* [Exercise details]: Please give an exact copy of every line from the one holding "## Walkthrough of" through the final line of the records below.

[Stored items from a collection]

------------------------

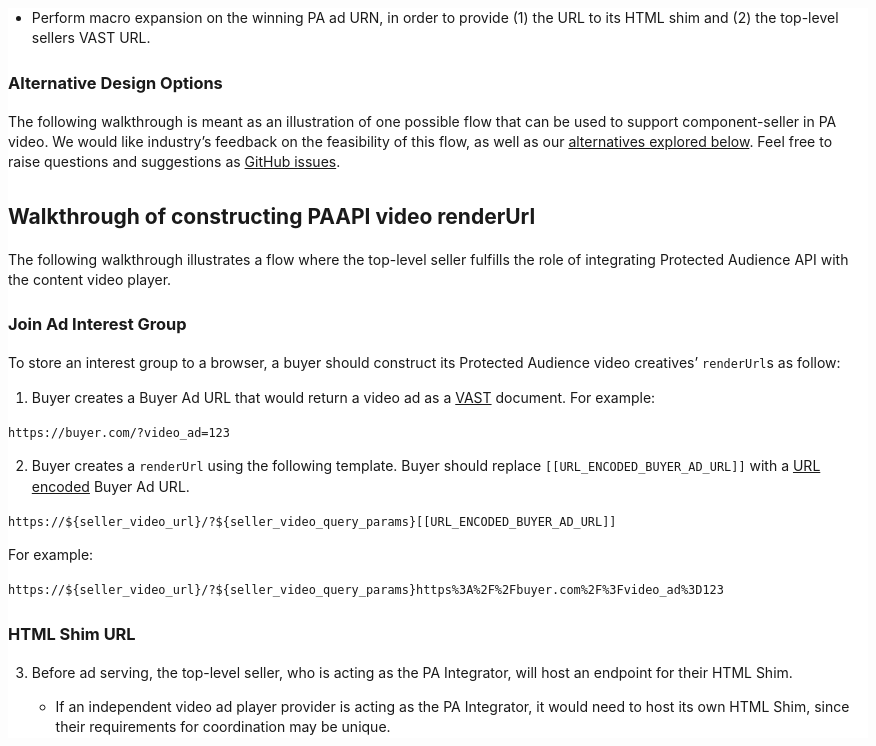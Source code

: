 *   Perform macro expansion on the winning PA ad URN, in order to provide (1) the URL to its HTML shim and (2) the top-level sellers VAST URL.


### Alternative Design Options

The following walkthrough is meant as an illustration of one possible flow that can be used to support component-seller in PA video. We would like industry’s feedback on the feasibility of this flow, as well as our [alternatives explored below](https://github.com/google/ads-privacy/tree/master/proposals/protected-audience-video-component-seller#design-alternatives). Feel free to raise questions and suggestions as [GitHub issues](https://github.com/google/ads-privacy/issues).


## Walkthrough of constructing PAAPI video renderUrl

The following walkthrough illustrates a flow where the top-level seller fulfills the role of integrating Protected Audience API with the content video player.


### Join Ad Interest Group

To store an interest group to a browser, a buyer should construct its Protected Audience video creatives’ `renderUrl`s as follow:


1. Buyer creates a Buyer Ad URL that would return a video ad as a [VAST](https://iabtechlab.com/wp-content/uploads/2018/11/VAST4.1-final-Nov-8-2018.pdf) document. For example:

```
https://buyer.com/?video_ad=123
```


2. Buyer creates a `renderUrl` using the following template. Buyer should replace `[[URL_ENCODED_BUYER_AD_URL]]` with a [URL encoded](https://en.wikipedia.org/wiki/Percent-encoding) Buyer Ad URL.

```
https://${seller_video_url}/?${seller_video_query_params}[[URL_ENCODED_BUYER_AD_URL]]
```

For example:

```
https://${seller_video_url}/?${seller_video_query_params}https%3A%2F%2Fbuyer.com%2F%3Fvideo_ad%3D123
```




### HTML Shim URL



3. Before ad serving, the top-level seller, who is acting as the PA Integrator, will host an endpoint for their HTML Shim.

    * If an independent video ad player provider is acting as the PA Integrator, it would need to host its own HTML Shim, since their requirements for coordination may be unique.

------------------------

* [Task response]:
## Walkthrough of constructing PAAPI video renderUrl

The following walkthrough illustrates a flow where the top-level seller fulfills the role of integrating Protected Audience API with the content video player.


### Join Ad Interest Group

To store an interest group to a browser, a buyer should construct its Protected Audience video creatives’ `renderUrl`s as follow:


1. Buyer creates a Buyer Ad URL that would return a video ad as a [VAST](https://iabtechlab.com/wp-content/uploads/2018/11/VAST4.1-final-Nov-8-2018.pdf) document. For example:

```
https://buyer.com/?video_ad=123
```


2. Buyer creates a `renderUrl` using the following template. Buyer should replace `[[URL_ENCODED_BUYER_AD_URL]]` with a [URL encoded](https://en.wikipedia.org/wiki/Percent-encoding) Buyer Ad URL.

```
https://${seller_video_url}/?${seller_video_query_params}[[URL_ENCODED_BUYER_AD_URL]]
```

For example:

```
https://${seller_video_url}/?${seller_video_query_params}https%3A%2F%2Fbuyer.com%2F%3Fvideo_ad%3D123
```




### HTML Shim URL



3. Before ad serving, the top-level seller, who is acting as the PA Integrator, will host an endpoint for their HTML Shim.

    * If an independent video ad player provider is acting as the PA Integrator, it would need to host its own HTML Shim, since their requirements for coordination may be unique.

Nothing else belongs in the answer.